Mar 06 2010
Ficción Científica
Jorge Wagensberg: Literatura y ciencia
Ayer tuvimos en la UV a Jorge Wagensberg, que ahora mismo debe estar volando hacia Costa Rica para descubrir el misterio de unas incomprensibles esferas de piedra que aparecen en la jungla. Aunque los sociólogos atrincherados en el lado del público estábamos esperando disertaciones acerca de complejidad y reflexividad en el método científico, Wagensberg presentó una prespectiva humanista del científico, insistiendo en el estímulo pulsional hacia el conocimiento, idea desarrollada en sus últimos libros, el gozo intelectual y yo, lo superflúo y el error. Esta última entrevista de vimeo es prácticamente una síntesis de la presentación que realizó ayer:
Yo, lo superfluo y el error. Historias de vida o muerte sobre ciencia o literatura - Jorge Wagensberg from Tusquets Editores on Vimeo.

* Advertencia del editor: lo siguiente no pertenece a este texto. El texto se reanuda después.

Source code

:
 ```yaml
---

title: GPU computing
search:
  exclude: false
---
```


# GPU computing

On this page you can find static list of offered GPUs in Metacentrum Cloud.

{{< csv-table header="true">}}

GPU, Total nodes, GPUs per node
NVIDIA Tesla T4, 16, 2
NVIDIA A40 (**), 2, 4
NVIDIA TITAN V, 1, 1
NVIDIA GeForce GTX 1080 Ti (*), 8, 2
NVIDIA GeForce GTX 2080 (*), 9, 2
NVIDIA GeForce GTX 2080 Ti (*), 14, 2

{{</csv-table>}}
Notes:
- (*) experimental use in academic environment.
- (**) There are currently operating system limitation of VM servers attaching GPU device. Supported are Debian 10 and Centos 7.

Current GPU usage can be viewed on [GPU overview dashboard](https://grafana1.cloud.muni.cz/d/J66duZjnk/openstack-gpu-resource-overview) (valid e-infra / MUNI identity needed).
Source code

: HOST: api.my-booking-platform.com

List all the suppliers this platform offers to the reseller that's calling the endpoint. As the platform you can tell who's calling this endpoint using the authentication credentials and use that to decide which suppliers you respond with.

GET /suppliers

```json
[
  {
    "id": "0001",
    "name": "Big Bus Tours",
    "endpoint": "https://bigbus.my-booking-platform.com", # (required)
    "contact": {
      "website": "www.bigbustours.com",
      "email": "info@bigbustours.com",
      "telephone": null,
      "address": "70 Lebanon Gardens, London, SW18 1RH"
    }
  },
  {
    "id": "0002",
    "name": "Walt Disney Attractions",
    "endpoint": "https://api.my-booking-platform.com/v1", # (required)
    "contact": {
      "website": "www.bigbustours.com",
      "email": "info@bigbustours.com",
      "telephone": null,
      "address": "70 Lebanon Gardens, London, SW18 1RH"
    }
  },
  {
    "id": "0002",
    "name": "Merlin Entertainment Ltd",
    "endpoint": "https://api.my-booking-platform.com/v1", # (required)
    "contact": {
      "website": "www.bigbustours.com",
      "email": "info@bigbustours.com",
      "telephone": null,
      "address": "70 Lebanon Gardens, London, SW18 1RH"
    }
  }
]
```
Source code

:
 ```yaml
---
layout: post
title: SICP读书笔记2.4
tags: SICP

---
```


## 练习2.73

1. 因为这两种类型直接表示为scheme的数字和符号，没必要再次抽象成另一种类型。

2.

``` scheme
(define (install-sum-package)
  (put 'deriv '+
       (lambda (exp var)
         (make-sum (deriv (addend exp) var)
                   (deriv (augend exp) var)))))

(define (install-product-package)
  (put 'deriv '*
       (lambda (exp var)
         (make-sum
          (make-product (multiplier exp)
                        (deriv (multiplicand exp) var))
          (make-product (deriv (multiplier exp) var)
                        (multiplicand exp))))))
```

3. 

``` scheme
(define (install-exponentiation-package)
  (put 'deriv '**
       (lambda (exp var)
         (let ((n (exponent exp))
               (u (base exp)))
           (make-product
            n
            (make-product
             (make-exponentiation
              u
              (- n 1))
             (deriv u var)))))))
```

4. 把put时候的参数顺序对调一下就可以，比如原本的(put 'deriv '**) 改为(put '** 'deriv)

Plantea una comparación entre el conocimiento desde la ciencia y desde la literatura. Explotar estos trasvases - líneas de agua en la marisma del conocimiento - nos sitúa cerca de una perspectiva posmoderna de la ciencia, enriquecida tras haber abordado de cara los límites de la reflexividad, relatividad y complejidad. Wagensberg presenta una perspectiva claśica-positivista del método científico y una concepción romántica de la literatura, que sirve para proponer después un acercamiento de estas dos categorías aparentemente incompatibles. Así, la ciencia se caracterizaría por la objetividad (optar por la metodología de observación que minimice la distorsión sobre el objeto, o sea, “eliminar el yo”, la utopía de una “ciencia sin científicos”), la inteligibilidad (esto es, establecer reglas generales comprensibles, claras y distintas, sobre la multiplicidad y el caos de los casos particulares), y la dialéctica (el modelo hegeliano, proponer síntesis que resuelvan las paradojas e inconsistencias entre tésis y antítesis. El error entendido como una herramienta de trabajo que hace avanzar el conocimiento a base de ser hostigado). Frente a esto, la literatura se caracteriza como un espejo: es totalmente subjetiva, al no estar obligada a prescindir del yo; aborda particularismos y excepciones, regodeándose en lo incomprensible, y por tanto; asume, sin rechazarlas drásticamente, las paradojas y los absurdos que la ciencia insiste en deshacer (”a y no a” puede ser en literatura, pero no en una ciencia basada en lógica aristotélica).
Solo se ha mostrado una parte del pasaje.